Updated MSN offers something special to Windows 8 users

October 01, 2012  |  Michael Learmonth for Advertising Age  |  Comments

Lu touts new faces of MSN.com, avoids Explorer’s ‘Do Not Track’ feature

Microsoft is redesigning its MSN web portal for users of its new Windows 8 platform, which will feature the portal prominently on computers running the new OS.

Qi Lu, Microsoft’s president of web services, showed off the new design, with colored tiles similar to Windows 8, Windows Phone and the Surface tablet, at the IAB’s MIXX Conference and Expo in New York City.

In addition to a new look, the long-neglected portal, a joint venture with Comcast‘s NBC News, will be tightly integrated into Windows 8, including home-screen placement on devices powered by Microsoft’s new operating system coming this fall. “We, at Microsoft, are completely reimagining the portal experience,” he said.

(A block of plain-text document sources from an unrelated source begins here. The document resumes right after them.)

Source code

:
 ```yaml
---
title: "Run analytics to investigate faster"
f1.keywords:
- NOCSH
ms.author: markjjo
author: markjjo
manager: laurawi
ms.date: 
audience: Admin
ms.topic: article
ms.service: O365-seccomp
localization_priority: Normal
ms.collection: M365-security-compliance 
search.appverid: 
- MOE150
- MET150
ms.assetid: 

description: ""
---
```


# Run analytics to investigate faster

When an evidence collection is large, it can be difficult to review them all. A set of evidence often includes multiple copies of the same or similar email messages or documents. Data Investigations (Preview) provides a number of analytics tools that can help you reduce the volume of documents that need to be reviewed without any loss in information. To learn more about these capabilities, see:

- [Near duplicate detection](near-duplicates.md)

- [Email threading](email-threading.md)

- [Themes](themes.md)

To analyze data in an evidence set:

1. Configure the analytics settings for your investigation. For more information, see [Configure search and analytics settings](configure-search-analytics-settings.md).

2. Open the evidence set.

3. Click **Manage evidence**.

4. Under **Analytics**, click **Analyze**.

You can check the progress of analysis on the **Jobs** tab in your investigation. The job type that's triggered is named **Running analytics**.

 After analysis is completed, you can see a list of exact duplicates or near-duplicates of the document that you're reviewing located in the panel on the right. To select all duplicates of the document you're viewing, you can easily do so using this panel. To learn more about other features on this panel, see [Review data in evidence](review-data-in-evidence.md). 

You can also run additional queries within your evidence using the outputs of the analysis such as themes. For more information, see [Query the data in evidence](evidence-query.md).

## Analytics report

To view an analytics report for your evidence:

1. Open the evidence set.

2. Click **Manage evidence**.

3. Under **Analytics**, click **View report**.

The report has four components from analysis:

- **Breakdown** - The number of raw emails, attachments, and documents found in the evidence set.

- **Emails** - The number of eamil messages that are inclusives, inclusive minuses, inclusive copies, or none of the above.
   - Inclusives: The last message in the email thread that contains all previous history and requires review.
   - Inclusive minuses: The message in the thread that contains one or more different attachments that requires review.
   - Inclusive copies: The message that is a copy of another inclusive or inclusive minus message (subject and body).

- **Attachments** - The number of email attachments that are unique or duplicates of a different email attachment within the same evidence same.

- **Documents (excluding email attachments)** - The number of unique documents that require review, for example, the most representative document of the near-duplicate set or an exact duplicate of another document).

Lu also unveiled new looks for Microsoft’s search engine, Bing, as well as for MSN Money and Bing News, an image-driven news service that owes much to the look and feel of Microsoft’s Surface tablet.

In his remarks, Lu did not mention the Do Not Track feature on the upcoming Internet Explorer browser, which has caused some hand-wringing in the online ad industry. He did, however, restate Microsoft’s commitment to the ad business in general and how ad experiences will be integrated into Windows 8.

“We are using Windows 8 platforms to reimagine digital surface areas,” he said. “Some of those experiences are naturally ad-funded. That is why advertising is an important business for us.”

Only users of Windows 8 and Microsoft’s IE 10 will get the new look, an attempt to stamp Microsoft’s look and feel on a world of web services and apps that work seamlessly across Microsoft-powered machines. Lu said Microsoft is using Windows 8 as a challenge to Apple, Google and Amazon, which are increasingly building vertical systems of apps, services and devices.

Microsoft websites are the second most-visited in the U.S. with 170 million unique visitors in August, according to ComScore.